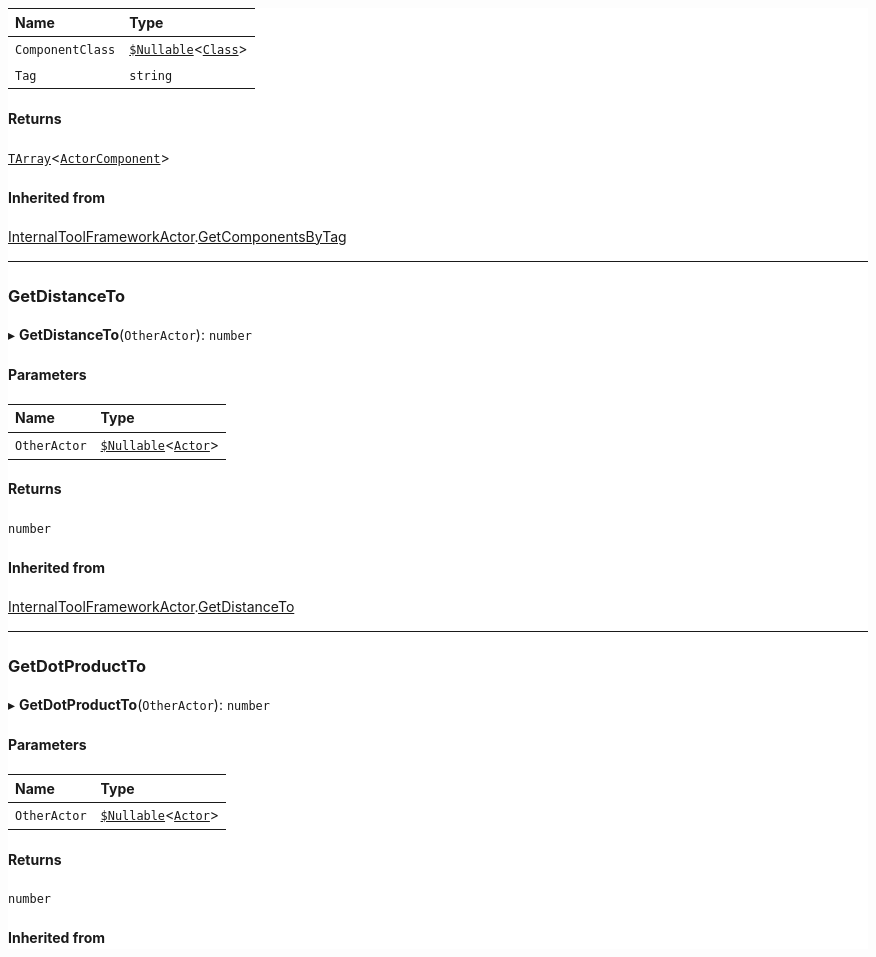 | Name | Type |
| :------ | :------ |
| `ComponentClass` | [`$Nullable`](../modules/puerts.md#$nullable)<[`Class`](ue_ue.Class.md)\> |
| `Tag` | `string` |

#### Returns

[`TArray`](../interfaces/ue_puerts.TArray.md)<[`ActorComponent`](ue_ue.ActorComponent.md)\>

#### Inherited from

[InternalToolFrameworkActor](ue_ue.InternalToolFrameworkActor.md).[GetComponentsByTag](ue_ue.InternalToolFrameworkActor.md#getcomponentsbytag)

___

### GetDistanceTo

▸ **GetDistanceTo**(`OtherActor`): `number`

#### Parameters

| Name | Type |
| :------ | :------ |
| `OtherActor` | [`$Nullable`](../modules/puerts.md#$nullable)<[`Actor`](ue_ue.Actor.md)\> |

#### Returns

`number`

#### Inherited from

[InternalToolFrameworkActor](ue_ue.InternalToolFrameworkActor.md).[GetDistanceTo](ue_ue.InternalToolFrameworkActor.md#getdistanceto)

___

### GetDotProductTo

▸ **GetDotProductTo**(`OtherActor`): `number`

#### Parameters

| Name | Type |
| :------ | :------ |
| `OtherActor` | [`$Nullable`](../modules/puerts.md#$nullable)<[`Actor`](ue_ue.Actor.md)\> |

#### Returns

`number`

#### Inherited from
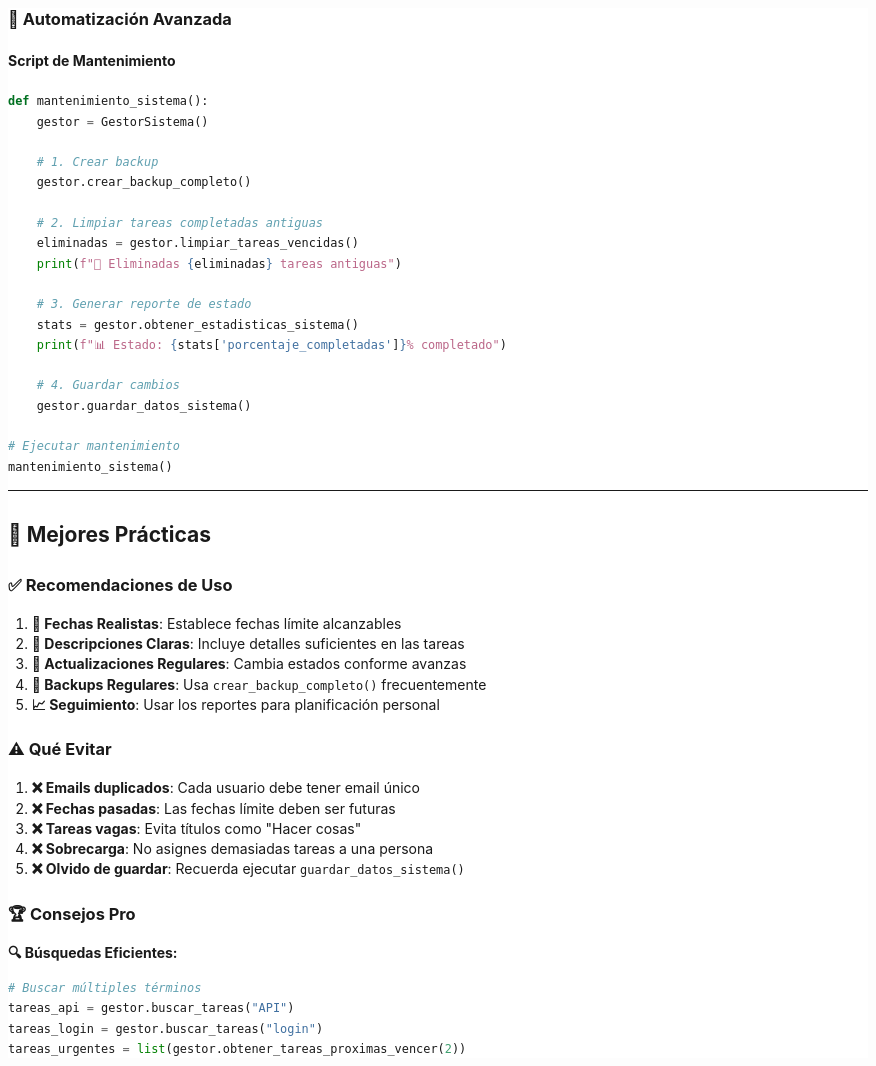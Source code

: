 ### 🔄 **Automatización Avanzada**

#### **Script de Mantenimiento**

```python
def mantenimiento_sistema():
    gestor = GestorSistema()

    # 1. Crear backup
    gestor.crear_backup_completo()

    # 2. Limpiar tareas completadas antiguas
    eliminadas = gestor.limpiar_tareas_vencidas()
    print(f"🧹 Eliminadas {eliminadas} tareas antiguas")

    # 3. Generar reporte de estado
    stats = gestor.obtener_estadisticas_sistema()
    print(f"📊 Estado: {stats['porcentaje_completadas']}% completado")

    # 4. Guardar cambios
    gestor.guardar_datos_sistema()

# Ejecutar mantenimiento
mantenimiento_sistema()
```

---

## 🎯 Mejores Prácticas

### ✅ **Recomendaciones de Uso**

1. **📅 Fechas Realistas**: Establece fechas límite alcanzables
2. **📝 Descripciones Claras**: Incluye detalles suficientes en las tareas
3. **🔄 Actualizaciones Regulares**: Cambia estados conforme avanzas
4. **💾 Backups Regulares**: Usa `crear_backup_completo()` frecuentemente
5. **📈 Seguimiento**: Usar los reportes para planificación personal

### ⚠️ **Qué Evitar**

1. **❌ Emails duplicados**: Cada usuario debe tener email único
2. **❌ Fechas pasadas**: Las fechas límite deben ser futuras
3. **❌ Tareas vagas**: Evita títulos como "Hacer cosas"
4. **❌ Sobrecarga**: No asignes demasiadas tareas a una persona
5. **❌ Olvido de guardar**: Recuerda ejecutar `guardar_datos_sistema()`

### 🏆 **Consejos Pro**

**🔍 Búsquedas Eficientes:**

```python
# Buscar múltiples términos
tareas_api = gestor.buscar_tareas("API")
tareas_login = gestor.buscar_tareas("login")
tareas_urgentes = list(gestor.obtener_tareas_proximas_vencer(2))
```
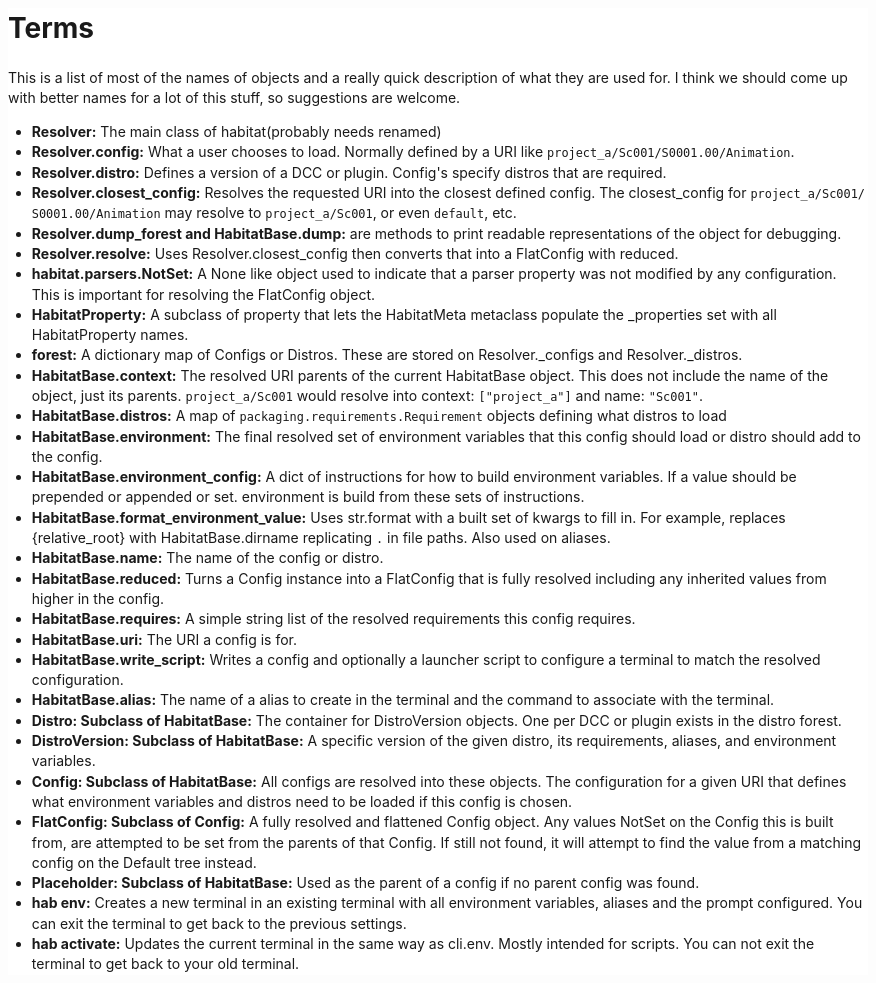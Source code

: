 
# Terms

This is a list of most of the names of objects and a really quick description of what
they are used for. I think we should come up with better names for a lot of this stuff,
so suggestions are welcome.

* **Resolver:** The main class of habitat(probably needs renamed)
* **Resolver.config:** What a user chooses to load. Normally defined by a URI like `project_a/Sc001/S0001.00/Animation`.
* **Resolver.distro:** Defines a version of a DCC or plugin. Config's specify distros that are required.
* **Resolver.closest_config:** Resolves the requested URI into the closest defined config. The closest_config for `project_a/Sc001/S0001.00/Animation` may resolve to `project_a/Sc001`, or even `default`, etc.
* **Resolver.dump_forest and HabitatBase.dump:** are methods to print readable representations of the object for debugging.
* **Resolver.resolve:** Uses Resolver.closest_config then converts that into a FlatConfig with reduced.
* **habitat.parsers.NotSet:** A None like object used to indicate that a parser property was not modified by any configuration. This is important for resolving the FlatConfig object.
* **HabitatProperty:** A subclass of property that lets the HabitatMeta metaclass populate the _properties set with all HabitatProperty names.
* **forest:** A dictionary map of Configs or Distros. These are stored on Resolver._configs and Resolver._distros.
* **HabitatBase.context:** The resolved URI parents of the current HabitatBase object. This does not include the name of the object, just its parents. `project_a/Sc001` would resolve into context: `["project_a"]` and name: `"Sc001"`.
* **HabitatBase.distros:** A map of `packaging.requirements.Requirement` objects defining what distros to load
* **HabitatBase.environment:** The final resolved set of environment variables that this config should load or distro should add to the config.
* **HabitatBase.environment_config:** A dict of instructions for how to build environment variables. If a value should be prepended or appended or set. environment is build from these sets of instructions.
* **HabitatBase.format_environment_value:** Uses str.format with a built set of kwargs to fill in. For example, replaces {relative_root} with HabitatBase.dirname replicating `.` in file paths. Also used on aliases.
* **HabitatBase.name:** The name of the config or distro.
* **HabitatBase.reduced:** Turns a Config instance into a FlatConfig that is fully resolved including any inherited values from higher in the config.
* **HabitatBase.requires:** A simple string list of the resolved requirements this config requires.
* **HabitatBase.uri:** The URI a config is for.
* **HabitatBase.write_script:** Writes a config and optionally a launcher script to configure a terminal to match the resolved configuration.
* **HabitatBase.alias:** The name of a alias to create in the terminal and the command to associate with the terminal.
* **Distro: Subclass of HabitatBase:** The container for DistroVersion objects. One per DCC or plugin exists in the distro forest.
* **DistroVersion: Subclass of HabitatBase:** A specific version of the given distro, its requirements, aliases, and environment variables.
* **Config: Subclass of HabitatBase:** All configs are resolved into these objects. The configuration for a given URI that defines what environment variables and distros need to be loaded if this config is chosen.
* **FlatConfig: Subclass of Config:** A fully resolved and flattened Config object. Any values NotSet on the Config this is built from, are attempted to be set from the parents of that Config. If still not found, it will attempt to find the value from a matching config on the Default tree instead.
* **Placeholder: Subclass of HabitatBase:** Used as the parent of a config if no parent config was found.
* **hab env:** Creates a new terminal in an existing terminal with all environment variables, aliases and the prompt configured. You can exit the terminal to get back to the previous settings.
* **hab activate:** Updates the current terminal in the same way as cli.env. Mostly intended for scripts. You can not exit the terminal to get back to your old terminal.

Task details: Please set down every line of the listing verbatim, excluding its pictures.

Exercise result:
 | Name | Type |
| :------ | :------ |
| `ComponentClass` | [`$Nullable`](../modules/puerts.md#$nullable)<[`Class`](ue_ue.Class.md)\> |
| `Tag` | `string` |

#### Returns

[`TArray`](../interfaces/ue_puerts.TArray.md)<[`ActorComponent`](ue_ue.ActorComponent.md)\>

#### Inherited from

[InternalToolFrameworkActor](ue_ue.InternalToolFrameworkActor.md).[GetComponentsByTag](ue_ue.InternalToolFrameworkActor.md#getcomponentsbytag)

___

### GetDistanceTo

▸ **GetDistanceTo**(`OtherActor`): `number`

#### Parameters

| Name | Type |
| :------ | :------ |
| `OtherActor` | [`$Nullable`](../modules/puerts.md#$nullable)<[`Actor`](ue_ue.Actor.md)\> |

#### Returns

`number`

#### Inherited from

[InternalToolFrameworkActor](ue_ue.InternalToolFrameworkActor.md).[GetDistanceTo](ue_ue.InternalToolFrameworkActor.md#getdistanceto)

___

### GetDotProductTo

▸ **GetDotProductTo**(`OtherActor`): `number`

#### Parameters

| Name | Type |
| :------ | :------ |
| `OtherActor` | [`$Nullable`](../modules/puerts.md#$nullable)<[`Actor`](ue_ue.Actor.md)\> |

#### Returns

`number`

#### Inherited from
Source code

: ### 🔄 **Automatización Avanzada**

#### **Script de Mantenimiento**

```python
def mantenimiento_sistema():
    gestor = GestorSistema()

    # 1. Crear backup
    gestor.crear_backup_completo()

    # 2. Limpiar tareas completadas antiguas
    eliminadas = gestor.limpiar_tareas_vencidas()
    print(f"🧹 Eliminadas {eliminadas} tareas antiguas")

    # 3. Generar reporte de estado
    stats = gestor.obtener_estadisticas_sistema()
    print(f"📊 Estado: {stats['porcentaje_completadas']}% completado")

    # 4. Guardar cambios
    gestor.guardar_datos_sistema()

# Ejecutar mantenimiento
mantenimiento_sistema()
```

---

## 🎯 Mejores Prácticas

### ✅ **Recomendaciones de Uso**

1. **📅 Fechas Realistas**: Establece fechas límite alcanzables
2. **📝 Descripciones Claras**: Incluye detalles suficientes en las tareas
3. **🔄 Actualizaciones Regulares**: Cambia estados conforme avanzas
4. **💾 Backups Regulares**: Usa `crear_backup_completo()` frecuentemente
5. **📈 Seguimiento**: Usar los reportes para planificación personal

### ⚠️ **Qué Evitar**

1. **❌ Emails duplicados**: Cada usuario debe tener email único
2. **❌ Fechas pasadas**: Las fechas límite deben ser futuras
3. **❌ Tareas vagas**: Evita títulos como "Hacer cosas"
4. **❌ Sobrecarga**: No asignes demasiadas tareas a una persona
5. **❌ Olvido de guardar**: Recuerda ejecutar `guardar_datos_sistema()`

### 🏆 **Consejos Pro**

**🔍 Búsquedas Eficientes:**

```python
# Buscar múltiples términos
tareas_api = gestor.buscar_tareas("API")
tareas_login = gestor.buscar_tareas("login")
tareas_urgentes = list(gestor.obtener_tareas_proximas_vencer(2))
```
Source code

: 
# Terms

This is a list of most of the names of objects and a really quick description of what
they are used for. I think we should come up with better names for a lot of this stuff,
so suggestions are welcome.

* **Resolver:** The main class of habitat(probably needs renamed)
* **Resolver.config:** What a user chooses to load. Normally defined by a URI like `project_a/Sc001/S0001.00/Animation`.
* **Resolver.distro:** Defines a version of a DCC or plugin. Config's specify distros that are required.
* **Resolver.closest_config:** Resolves the requested URI into the closest defined config. The closest_config for `project_a/Sc001/S0001.00/Animation` may resolve to `project_a/Sc001`, or even `default`, etc.
* **Resolver.dump_forest and HabitatBase.dump:** are methods to print readable representations of the object for debugging.
* **Resolver.resolve:** Uses Resolver.closest_config then converts that into a FlatConfig with reduced.
* **habitat.parsers.NotSet:** A None like object used to indicate that a parser property was not modified by any configuration. This is important for resolving the FlatConfig object.
* **HabitatProperty:** A subclass of property that lets the HabitatMeta metaclass populate the _properties set with all HabitatProperty names.
* **forest:** A dictionary map of Configs or Distros. These are stored on Resolver._configs and Resolver._distros.
* **HabitatBase.context:** The resolved URI parents of the current HabitatBase object. This does not include the name of the object, just its parents. `project_a/Sc001` would resolve into context: `["project_a"]` and name: `"Sc001"`.
* **HabitatBase.distros:** A map of `packaging.requirements.Requirement` objects defining what distros to load
* **HabitatBase.environment:** The final resolved set of environment variables that this config should load or distro should add to the config.
* **HabitatBase.environment_config:** A dict of instructions for how to build environment variables. If a value should be prepended or appended or set. environment is build from these sets of instructions.
* **HabitatBase.format_environment_value:** Uses str.format with a built set of kwargs to fill in. For example, replaces {relative_root} with HabitatBase.dirname replicating `.` in file paths. Also used on aliases.
* **HabitatBase.name:** The name of the config or distro.
* **HabitatBase.reduced:** Turns a Config instance into a FlatConfig that is fully resolved including any inherited values from higher in the config.
* **HabitatBase.requires:** A simple string list of the resolved requirements this config requires.
* **HabitatBase.uri:** The URI a config is for.
* **HabitatBase.write_script:** Writes a config and optionally a launcher script to configure a terminal to match the resolved configuration.
* **HabitatBase.alias:** The name of a alias to create in the terminal and the command to associate with the terminal.
* **Distro: Subclass of HabitatBase:** The container for DistroVersion objects. One per DCC or plugin exists in the distro forest.
* **DistroVersion: Subclass of HabitatBase:** A specific version of the given distro, its requirements, aliases, and environment variables.
* **Config: Subclass of HabitatBase:** All configs are resolved into these objects. The configuration for a given URI that defines what environment variables and distros need to be loaded if this config is chosen.
* **FlatConfig: Subclass of Config:** A fully resolved and flattened Config object. Any values NotSet on the Config this is built from, are attempted to be set from the parents of that Config. If still not found, it will attempt to find the value from a matching config on the Default tree instead.
* **Placeholder: Subclass of HabitatBase:** Used as the parent of a config if no parent config was found.
* **hab env:** Creates a new terminal in an existing terminal with all environment variables, aliases and the prompt configured. You can exit the terminal to get back to the previous settings.
* **hab activate:** Updates the current terminal in the same way as cli.env. Mostly intended for scripts. You can not exit the terminal to get back to your old terminal.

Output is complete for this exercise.